Image courtesy of Middlebury College

Other universities boast their wide selection of courses. At the University of Washington, there is a seminar that invites students to create their own music and video remixes as a form of cultural commentary. Middlebury College offers “Building the Japanese Boat”, a class that actually spends its semester building a traditional Japanese boat and “understanding the cultural underpinnings of apprentice learning”. At Cornell, the final project for “Science and Technology of Foods” is a competition among teams to develop the best ice cream flavor.

These classes are not only unique and niche, but also highly interactive and imaginative in a way that many Penn classes are not.

Rishi Kalra and Luke Goodman create their own flavor of ice cream at the Stocking Hall pilot plant.
Image courtesy of Andrea Alfano

After searching for interesting Penn courses, the most engaging ones I found were “Samba Ensemble”, known for being “the easiest class at Penn”, and the famous RELS256 class, “Existential Despair”. It really says something about campus culture when one of the most popular classes consists of organized existential crises. Perhaps there are classes more interesting than five hours of silent reading and two hours of intense discussion every week, but if there are, they are not advertised well. The global seminars, for example, provide excellent opportunities to travel abroad—but it seems like few people are aware of their existence.
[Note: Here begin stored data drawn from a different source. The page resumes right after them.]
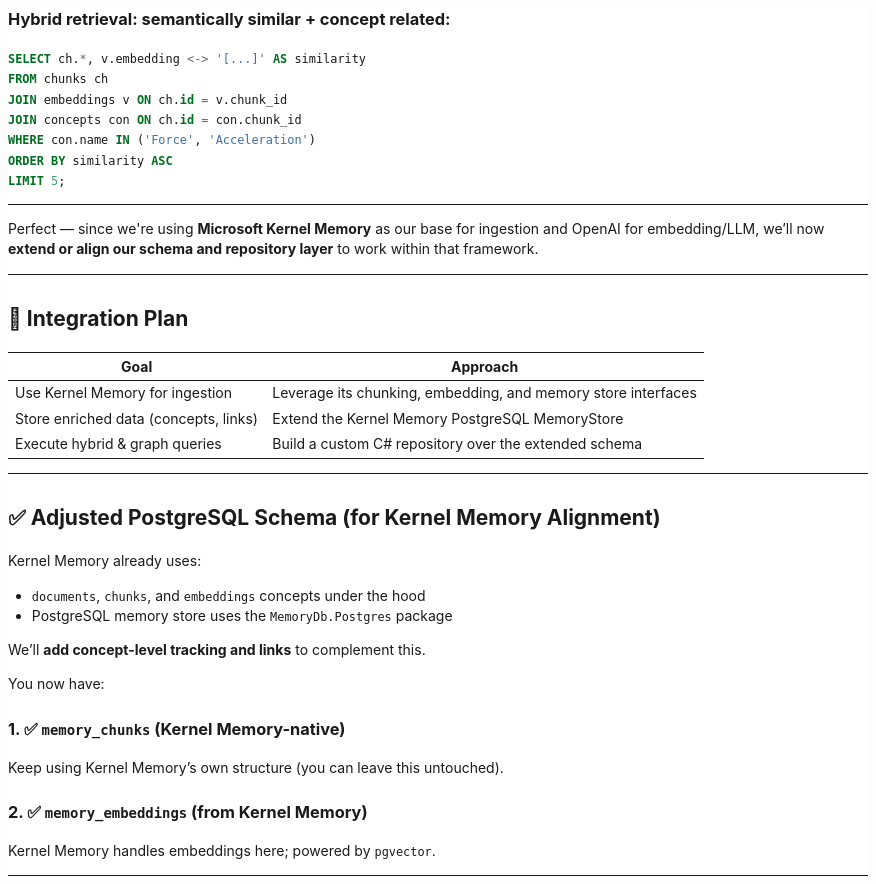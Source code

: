 ### Hybrid retrieval: semantically similar + concept related:

```sql
SELECT ch.*, v.embedding <-> '[...]' AS similarity
FROM chunks ch
JOIN embeddings v ON ch.id = v.chunk_id
JOIN concepts con ON ch.id = con.chunk_id
WHERE con.name IN ('Force', 'Acceleration')
ORDER BY similarity ASC
LIMIT 5;
```

---

Perfect — since we're using **Microsoft Kernel Memory** as our base for ingestion and OpenAI for embedding/LLM, we’ll now **extend or align our schema and repository layer** to work within that framework.

---

## 🧠 Integration Plan

| Goal                                  | Approach                                                      |
| ------------------------------------- | ------------------------------------------------------------- |
| Use Kernel Memory for ingestion       | Leverage its chunking, embedding, and memory store interfaces |
| Store enriched data (concepts, links) | Extend the Kernel Memory PostgreSQL MemoryStore               |
| Execute hybrid & graph queries        | Build a custom C# repository over the extended schema         |

---

## ✅ Adjusted PostgreSQL Schema (for Kernel Memory Alignment)

Kernel Memory already uses:

* `documents`, `chunks`, and `embeddings` concepts under the hood
* PostgreSQL memory store uses the `MemoryDb.Postgres` package

We’ll **add concept-level tracking and links** to complement this.

You now have:

### 1. ✅ `memory_chunks` (Kernel Memory-native)

Keep using Kernel Memory’s own structure (you can leave this untouched).

### 2. ✅ `memory_embeddings` (from Kernel Memory)

Kernel Memory handles embeddings here; powered by `pgvector`.

---


[1]: https://github.com/microsoft/kernel-memory "microsoft/kernel-memory: RAG architecture - GitHub"
[1]: https://www.nuget.org/packages/Pgvector/ "Pgvector 0.3.2 - NuGet"
[2]: https://www.c-sharpcorner.com/blogs/microsoftextensionsvectordata-using-the-postgresql "Microsoft.Extensions.VectorData using the PostgreSQL - C# Corner"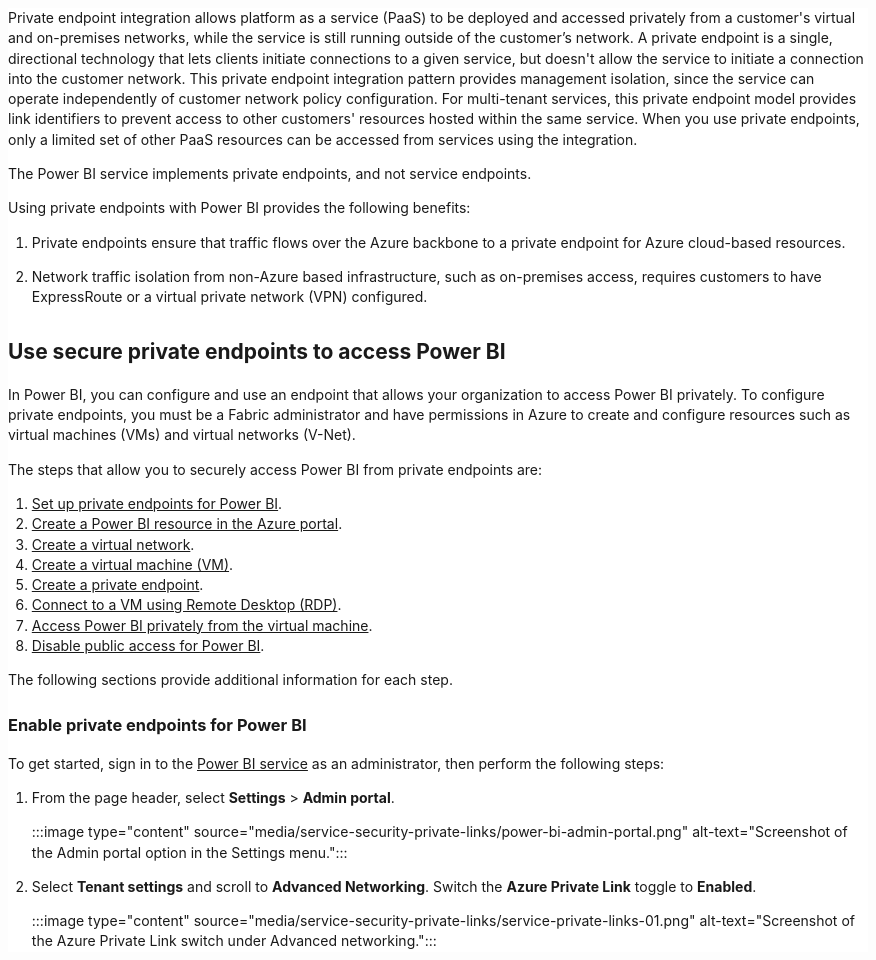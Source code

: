 Private endpoint integration allows platform as a service (PaaS) to be deployed and accessed privately from a customer's virtual and on-premises networks, while the service is still running outside of the customer’s network. A private endpoint is a single, directional technology that lets clients initiate connections to a given service, but doesn't allow the service to initiate a connection into the customer network. This private endpoint integration pattern provides management isolation, since the service can operate independently of customer network policy configuration. For multi-tenant services, this private endpoint model provides link identifiers to prevent access to other customers' resources hosted within the same service. When you use private endpoints, only a limited set of other PaaS resources can be accessed from services using the integration.  

The Power BI service implements private endpoints, and not service endpoints.  

Using private endpoints with Power BI provides the following benefits:

1. Private endpoints ensure that traffic flows over the Azure backbone to a private endpoint for Azure cloud-based resources.

2. Network traffic isolation from non-Azure based infrastructure, such as on-premises access, requires customers to have ExpressRoute or a virtual private network (VPN) configured.  

## Use secure private endpoints to access Power BI

In Power BI, you can configure and use an endpoint that allows your organization to access Power BI privately. To configure private endpoints, you must be a Fabric administrator and have permissions in Azure to create and configure resources such as virtual machines (VMs) and virtual networks (V-Net).

The steps that allow you to securely access Power BI from private endpoints are:

1. [Set up private endpoints for Power BI](#enable-private-endpoints-for-power-bi).
2. [Create a Power BI resource in the Azure portal](#create-a-power-bi-resource-in-the-azure-portal).
3. [Create a virtual network](#create-a-virtual-network).
4. [Create a virtual machine (VM)](#create-a-virtual-machine-vm).
5. [Create a private endpoint](#create-a-private-endpoint).
6. [Connect to a VM using Remote Desktop (RDP)](#connect-to-a-vm-using-remote-desktop-rdp).
7. [Access Power BI privately from the virtual machine](#access-power-bi-privately-from-the-vm).
8. [Disable public access for Power BI](#disable-public-access-for-power-bi).

The following sections provide additional information for each step.

### Enable private endpoints for Power BI

To get started, sign in to the [Power BI service](https://app.powerbi.com) as an administrator, then perform the following steps:

1. From the page header, select **Settings** > **Admin portal**.

    :::image type="content" source="media/service-security-private-links/power-bi-admin-portal.png" alt-text="Screenshot of the Admin portal option in the Settings menu.":::

1. Select **Tenant settings** and scroll to  **Advanced Networking**. Switch the **Azure Private Link** toggle to **Enabled**.

    :::image type="content" source="media/service-security-private-links/service-private-links-01.png" alt-text="Screenshot of the Azure Private Link switch under Advanced networking.":::
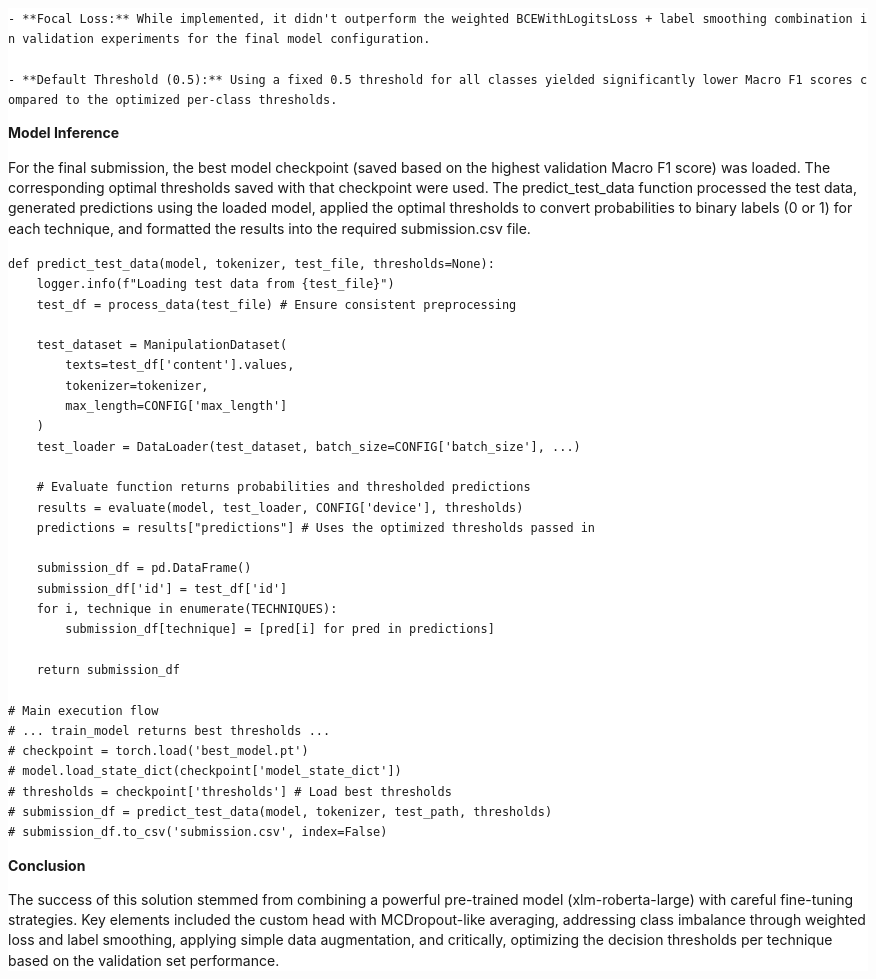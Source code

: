     - **Focal Loss:** While implemented, it didn't outperform the weighted BCEWithLogitsLoss + label smoothing combination in validation experiments for the final model configuration.
        
    - **Default Threshold (0.5):** Using a fixed 0.5 threshold for all classes yielded significantly lower Macro F1 scores compared to the optimized per-class thresholds.
        

**Model Inference**

For the final submission, the best model checkpoint (saved based on the highest validation Macro F1 score) was loaded. The corresponding optimal thresholds saved with that checkpoint were used. The predict_test_data function processed the test data, generated predictions using the loaded model, applied the optimal thresholds to convert probabilities to binary labels (0 or 1) for each technique, and formatted the results into the required submission.csv file.

```
def predict_test_data(model, tokenizer, test_file, thresholds=None):
    logger.info(f"Loading test data from {test_file}")
    test_df = process_data(test_file) # Ensure consistent preprocessing

    test_dataset = ManipulationDataset(
        texts=test_df['content'].values,
        tokenizer=tokenizer,
        max_length=CONFIG['max_length']
    )
    test_loader = DataLoader(test_dataset, batch_size=CONFIG['batch_size'], ...)

    # Evaluate function returns probabilities and thresholded predictions
    results = evaluate(model, test_loader, CONFIG['device'], thresholds)
    predictions = results["predictions"] # Uses the optimized thresholds passed in

    submission_df = pd.DataFrame()
    submission_df['id'] = test_df['id']
    for i, technique in enumerate(TECHNIQUES):
        submission_df[technique] = [pred[i] for pred in predictions]

    return submission_df

# Main execution flow
# ... train_model returns best thresholds ...
# checkpoint = torch.load('best_model.pt')
# model.load_state_dict(checkpoint['model_state_dict'])
# thresholds = checkpoint['thresholds'] # Load best thresholds
# submission_df = predict_test_data(model, tokenizer, test_path, thresholds)
# submission_df.to_csv('submission.csv', index=False)
```

**Conclusion**

The success of this solution stemmed from combining a powerful pre-trained model (xlm-roberta-large) with careful fine-tuning strategies. Key elements included the custom head with MCDropout-like averaging, addressing class imbalance through weighted loss and label smoothing, applying simple data augmentation, and critically, optimizing the decision thresholds per technique based on the validation set performance.
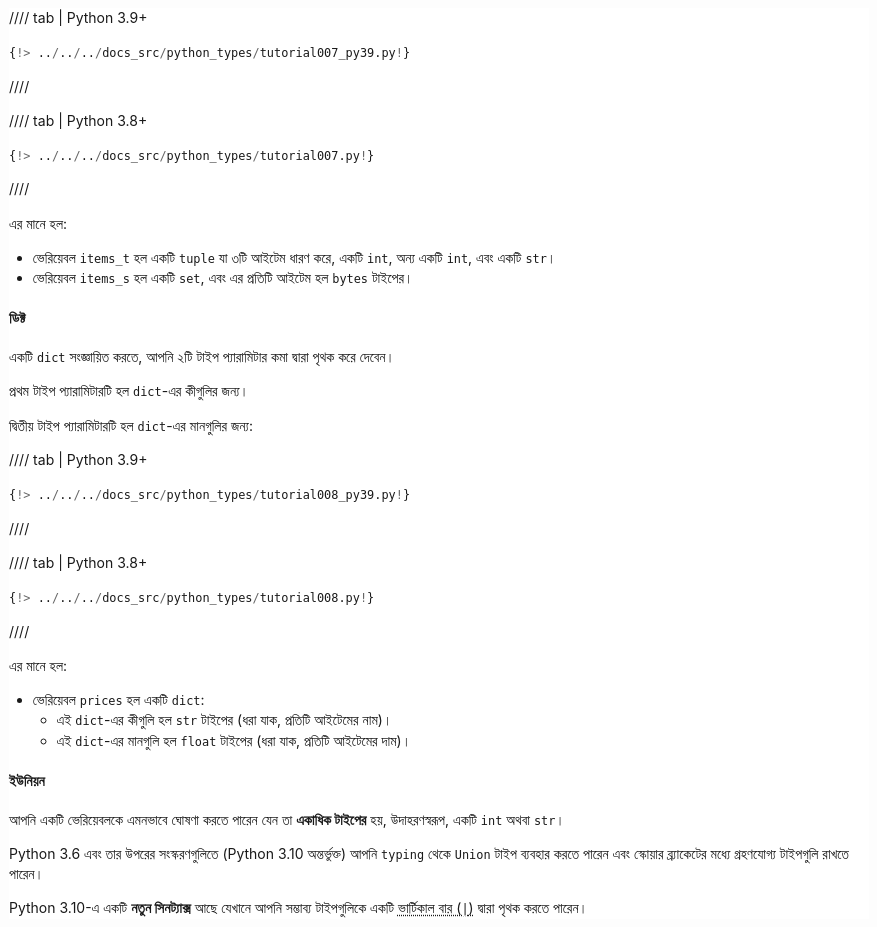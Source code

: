 //// tab | Python 3.9+

```Python hl_lines="1"
{!> ../../../docs_src/python_types/tutorial007_py39.py!}
```

////

//// tab | Python 3.8+

```Python hl_lines="1  4"
{!> ../../../docs_src/python_types/tutorial007.py!}
```

////

এর মানে হল:

* ভেরিয়েবল `items_t` হল একটি `tuple` যা ৩টি আইটেম ধারণ করে, একটি `int`, অন্য একটি `int`, এবং একটি `str`।
* ভেরিয়েবল `items_s` হল একটি `set`, এবং এর প্রতিটি আইটেম হল `bytes` টাইপের।

#### ডিক্ট

একটি `dict` সংজ্ঞায়িত করতে, আপনি ২টি টাইপ প্যারামিটার কমা দ্বারা পৃথক করে দেবেন।

প্রথম টাইপ প্যারামিটারটি হল `dict`-এর কীগুলির জন্য।

দ্বিতীয় টাইপ প্যারামিটারটি হল `dict`-এর মানগুলির জন্য:

//// tab | Python 3.9+

```Python hl_lines="1"
{!> ../../../docs_src/python_types/tutorial008_py39.py!}
```

////

//// tab | Python 3.8+

```Python hl_lines="1  4"
{!> ../../../docs_src/python_types/tutorial008.py!}
```

////

এর মানে হল:

* ভেরিয়েবল `prices` হল একটি `dict`:
    * এই `dict`-এর কীগুলি হল `str` টাইপের (ধরা যাক, প্রতিটি আইটেমের নাম)।
    * এই `dict`-এর মানগুলি হল `float` টাইপের (ধরা যাক, প্রতিটি আইটেমের দাম)।

#### ইউনিয়ন

আপনি একটি ভেরিয়েবলকে এমনভাবে ঘোষণা করতে পারেন যেন তা **একাধিক টাইপের** হয়, উদাহরণস্বরূপ, একটি `int` অথবা `str`।

Python 3.6 এবং তার উপরের সংস্করণগুলিতে (Python 3.10 অন্তর্ভুক্ত) আপনি `typing` থেকে `Union` টাইপ ব্যবহার করতে পারেন এবং স্কোয়ার ব্র্যাকেটের মধ্যে গ্রহণযোগ্য টাইপগুলি রাখতে পারেন।

Python 3.10-এ একটি **নতুন সিনট্যাক্স** আছে যেখানে আপনি সম্ভাব্য টাইপগুলিকে একটি <abbr title="উল্লম্ব বারালকে 'বিটওয়াইজ বা অপারেটর' বলা হয়, কিন্তু সেই অর্থ এখানে প্রাসঙ্গিক নয়">ভার্টিকাল বার (`|`)</abbr> দ্বারা পৃথক করতে পারেন।
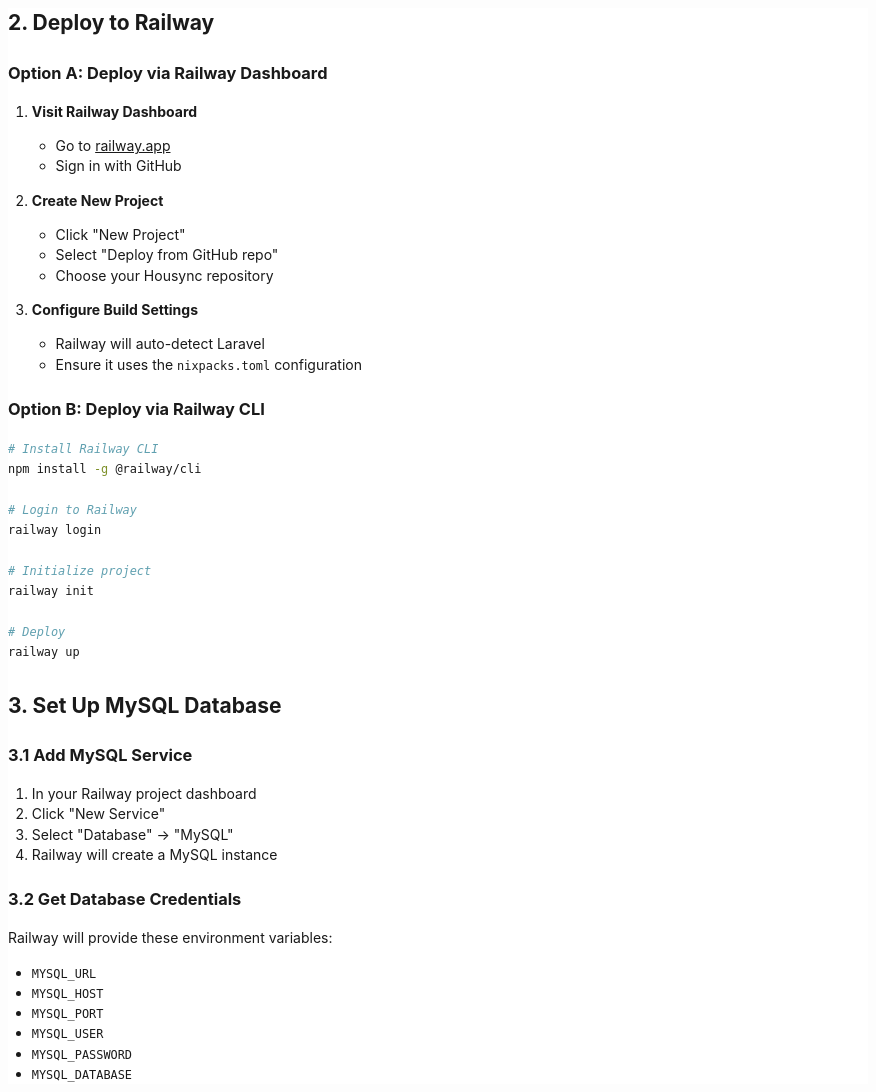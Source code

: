 
## 2. Deploy to Railway

### Option A: Deploy via Railway Dashboard

1. **Visit Railway Dashboard**
   - Go to [railway.app](https://railway.app)
   - Sign in with GitHub

2. **Create New Project**
   - Click "New Project"
   - Select "Deploy from GitHub repo"
   - Choose your Housync repository

3. **Configure Build Settings**
   - Railway will auto-detect Laravel
   - Ensure it uses the `nixpacks.toml` configuration

### Option B: Deploy via Railway CLI

```bash
# Install Railway CLI
npm install -g @railway/cli

# Login to Railway
railway login

# Initialize project
railway init

# Deploy
railway up
```

## 3. Set Up MySQL Database

### 3.1 Add MySQL Service
1. In your Railway project dashboard
2. Click "New Service"
3. Select "Database" → "MySQL"
4. Railway will create a MySQL instance

### 3.2 Get Database Credentials
Railway will provide these environment variables:
- `MYSQL_URL`
- `MYSQL_HOST`
- `MYSQL_PORT`
- `MYSQL_USER`
- `MYSQL_PASSWORD`
- `MYSQL_DATABASE`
At the same time, Penn has a lot of general requirements that make it tough to fit classes, like the ones previously mentioned, into one’s schedule. While other schools may have similar requirements, they seem to have a greater variety of classes that fulfill them. Many students at Penn praise Freshman Seminars for their uniqueness, but liberal arts colleges like Pomona and Middlebury tend to take a step further and require freshmen to enroll in such seminars, instead of offering them as options.

SOCI041 Poverty & Inequality, a Freshman Seminar.
Image courtesy of the University of Pennsylvania

Should colleges require freshmen seminars? On one hand, they are known to have supportive and collaborative atmospheres that give freshmen the platform to form some of their first friendships. On the other, Penn’s campus is infamous for being ridiculously pre-professional. With Wharton freshmen already forming start-ups and pre-meds scrambling to take classes that will help with the MCAT, it is hard to say if Penn kids would like to take courses outside of their intended areas of study. Maybe a class like “Psychology and the Good Life”, which teaches 1,200 Yale students how to lead a happier, more satisfying life, would be useful to deconstruct the “Penn face” and reduce stress around campus.

Although boat building and ice cream making sound incredibly appealing, taking too many of these courses may pose a problem when it comes time to apply to graduate school. From medicine to law, undergraduate matriculates often choose to take classes that will prepare them for more advanced education. However, it may be in the benefit of one’s mental health to experience unorthodox methods of teaching and take classes that embrace the importance of creativity and imagination.

At the very least, perhaps more options should be available for those who wish to take them.